> [Work request] Look through the listing for the string "biais" and copy out every line that holds it.

↓

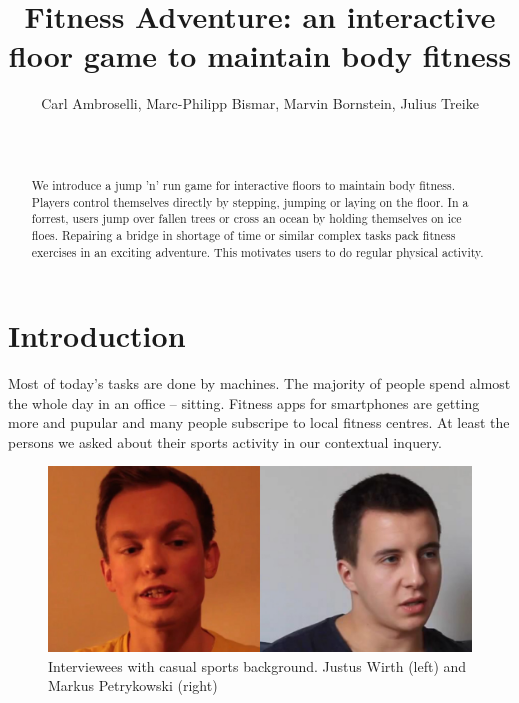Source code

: \documentclass{sigchi}
\begin{document}
  \title{Fitness Adventure: an interactive floor game to maintain body fitness}

  \author{
    \alignauthor Carl Ambroselli, Marc-Philipp Bismar, Marvin Bornstein, Julius Treike\\
    \\
    \\
  }

  \maketitle

  \begin{abstract}
    We introduce a jump 'n' run game for interactive floors to maintain body fitness. Players control themselves directly by stepping, jumping or laying on the floor. In a forrest, users jump over fallen trees or cross an ocean by holding themselves on ice floes. Repairing a bridge in shortage of time or similar complex tasks pack fitness exercises in an exciting adventure. This motivates users to do regular physical activity.
  \end{abstract}

  \section{Introduction}
    Most of today's tasks are done by machines. The majority of people spend almost the whole day in an office -- sitting.
    Fitness apps for smartphones are getting more and pupular and many people subscripe to local fitness centres. 
    At least the persons we asked about their sports activity in our contextual inquery. 

    \begin{figure}[ht]
      \centering
      \includegraphics[width=\columnwidth]{users_casual}
      \caption{Interviewees with casual sports background. Justus Wirth (left) and Markus Petrykowski (right)}
      \label{fig:users_casual}
    \end{figure}
\end{document}
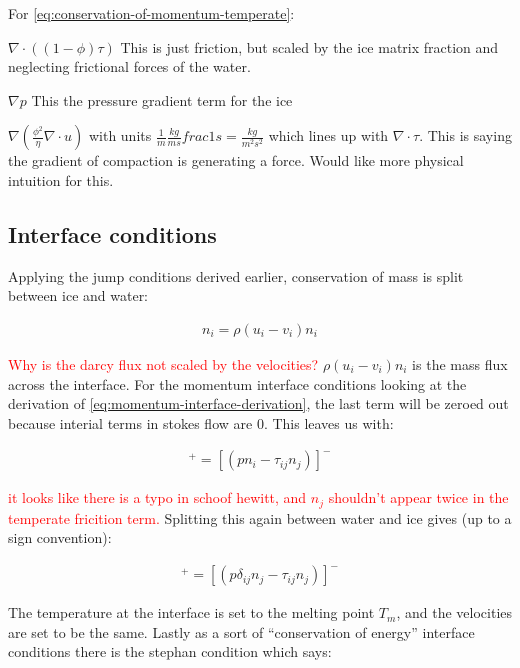 \documentclass[a4paper,12pt]{article}
\begin{document}
\begin{outline}
\1 For \eqref{eq:conservation-of-momentum-temperate}:

\2 $\nabla \cdot ((1-\phi)\tau)$ This is just friction, but scaled by the ice matrix fraction and neglecting frictional forces of the water.

\2 $\nabla p$ This the pressure gradient term for the ice

\2 $\nabla(\frac{\phi^2}{\eta}\nabla \cdot u)$ with units $\frac{1}{m}\frac{kg}{ms}frac{1}{s} = \frac{kg}{m^2 s^2}$ which lines up with $\nabla \cdot \tau$. This is saying the gradient of compaction is generating a force. Would like more physical intuition for this.

\end{outline}

\subsection{Interface conditions}

Applying the jump conditions derived earlier, conservation of mass is split between ice and water:

\begin{align}
  [\rho^I(1 - \phi)(u_i - w_i) + \rho^w \phi (u_i - v_i) + \rho^w j_i]n_i = \rho(u_i - v_i)n_i
\end{align}

\textcolor{red}{Why is the darcy flux not scaled by the velocities?}
$\rho(u_i - v_i)n_i$ is the mass flux across the interface.
For the momentum interface conditions looking at the derivation of \eqref{eq:momentum-interface-derivation}, the last term will be zeroed out because interial terms in stokes flow are 0. This leaves us with:

\begin{align}
  [(pn_i - \tau_{ij}n_j)]^+ = [(pn_i - \tau_{ij}n_j)]^-
\end{align}

\textcolor{red}{it looks like there is a typo in schoof  hewitt, and $n_j$ shouldn't appear twice in the temperate fricition term.} Splitting this again between water and ice gives (up to a sign convention):

\begin{align}
    [-\phi p^w\delta_{ij} n_j - (1 - \phi)p\delta_{ij}n_j + (1 - \phi)\tau_{ij}n_j]^+ = [(p\delta_{ij}n_j - \tau_{ij}n_j)]^-
\end{align}

The temperature at the interface is set to the melting point $T_m$, and the velocities are set to be the same. Lastly as a sort of ``conservation of energy'' interface conditions there is the stephan condition which says:
\end{document}
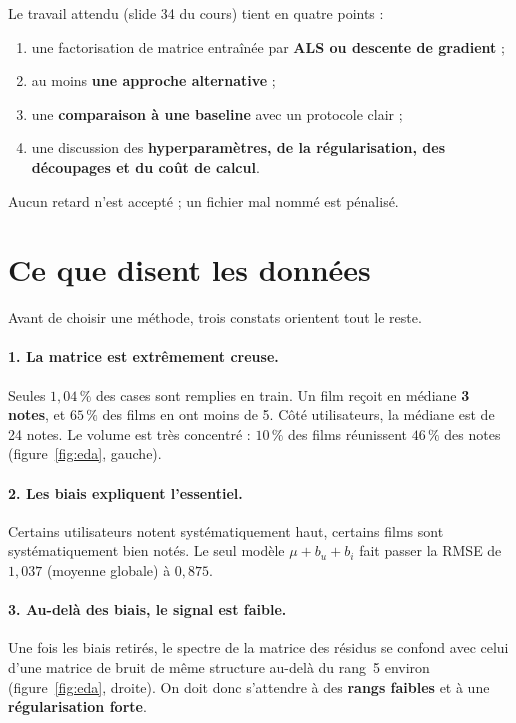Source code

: \documentclass[11pt,a4paper]{article}
\begin{document}
\begin{retenir}
Le travail attendu (slide 34 du cours) tient en quatre points :
\begin{enumerate}[label=\arabic*.]
  \item une factorisation de matrice entraînée par \textbf{ALS ou descente de gradient} ;
  \item au moins \textbf{une approche alternative} ;
  \item une \textbf{comparaison à une baseline} avec un protocole clair ;
  \item une discussion des \textbf{hyperparamètres, de la régularisation, des
        découpages et du coût de calcul}.
\end{enumerate}
Aucun retard n'est accepté ; un fichier mal nommé est pénalisé.
\end{retenir}

\section{Ce que disent les données}

Avant de choisir une méthode, trois constats orientent tout le reste.

\paragraph{1. La matrice est extrêmement creuse.} Seules $1{,}04\,\%$ des cases
sont remplies en train. Un film reçoit en médiane \textbf{3 notes}, et $65\,\%$
des films en ont moins de 5. Côté utilisateurs, la médiane est de 24 notes. Le
volume est très concentré : $10\,\%$ des films réunissent $46\,\%$ des notes
(figure~\ref{fig:eda}, gauche).

\paragraph{2. Les biais expliquent l'essentiel.} Certains utilisateurs notent
systématiquement haut, certains films sont systématiquement bien notés. Le seul
modèle $\mu + b_u + b_i$ fait passer la RMSE de $1{,}037$ (moyenne globale) à
$0{,}875$.

\paragraph{3. Au-delà des biais, le signal est faible.} Une fois les biais
retirés, le spectre de la matrice des résidus se confond avec celui d'une
matrice de bruit de même structure au-delà du rang~5 environ
(figure~\ref{fig:eda}, droite). On doit donc s'attendre à des \textbf{rangs
faibles} et à une \textbf{régularisation forte}.
\end{document}
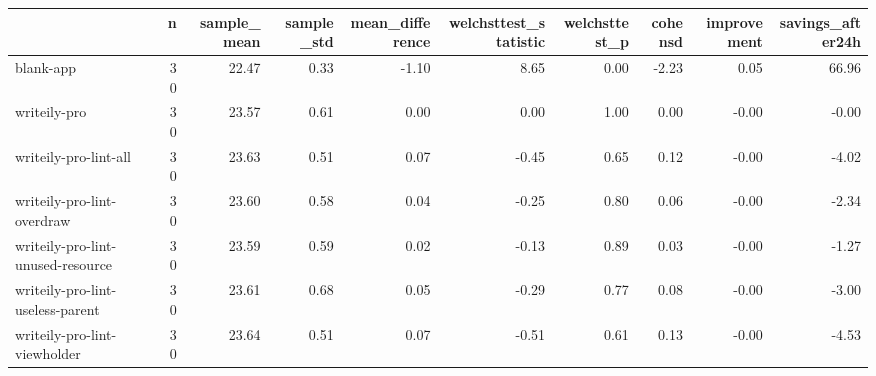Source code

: \begin{tabular}{lrrrrrrrrr}
\toprule
{} &   n &  sample\_mean &  sample\_std &  mean\_difference &  welchsttest\_statistic &  welchsttest\_p &  cohensd &  improvement &  savings\_after24h \\
\midrule
blank-app                         &  30 &        22.47 &        0.33 &            -1.10 &                   8.65 &           0.00 &    -2.23 &         0.05 &             66.96 \\
writeily-pro                      &  30 &        23.57 &        0.61 &             0.00 &                   0.00 &           1.00 &     0.00 &        -0.00 &             -0.00 \\
writeily-pro-lint-all             &  30 &        23.63 &        0.51 &             0.07 &                  -0.45 &           0.65 &     0.12 &        -0.00 &             -4.02 \\
writeily-pro-lint-overdraw        &  30 &        23.60 &        0.58 &             0.04 &                  -0.25 &           0.80 &     0.06 &        -0.00 &             -2.34 \\
writeily-pro-lint-unused-resource &  30 &        23.59 &        0.59 &             0.02 &                  -0.13 &           0.89 &     0.03 &        -0.00 &             -1.27 \\
writeily-pro-lint-useless-parent  &  30 &        23.61 &        0.68 &             0.05 &                  -0.29 &           0.77 &     0.08 &        -0.00 &             -3.00 \\
writeily-pro-lint-viewholder      &  30 &        23.64 &        0.51 &             0.07 &                  -0.51 &           0.61 &     0.13 &        -0.00 &             -4.53 \\
\bottomrule
\end{tabular}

↑

> [Result]
\paragraph{2. Les biais expliquent l'essentiel.} Certains utilisateurs notent
\paragraph{3. Au-delà des biais, le signal est faible.} Une fois les biais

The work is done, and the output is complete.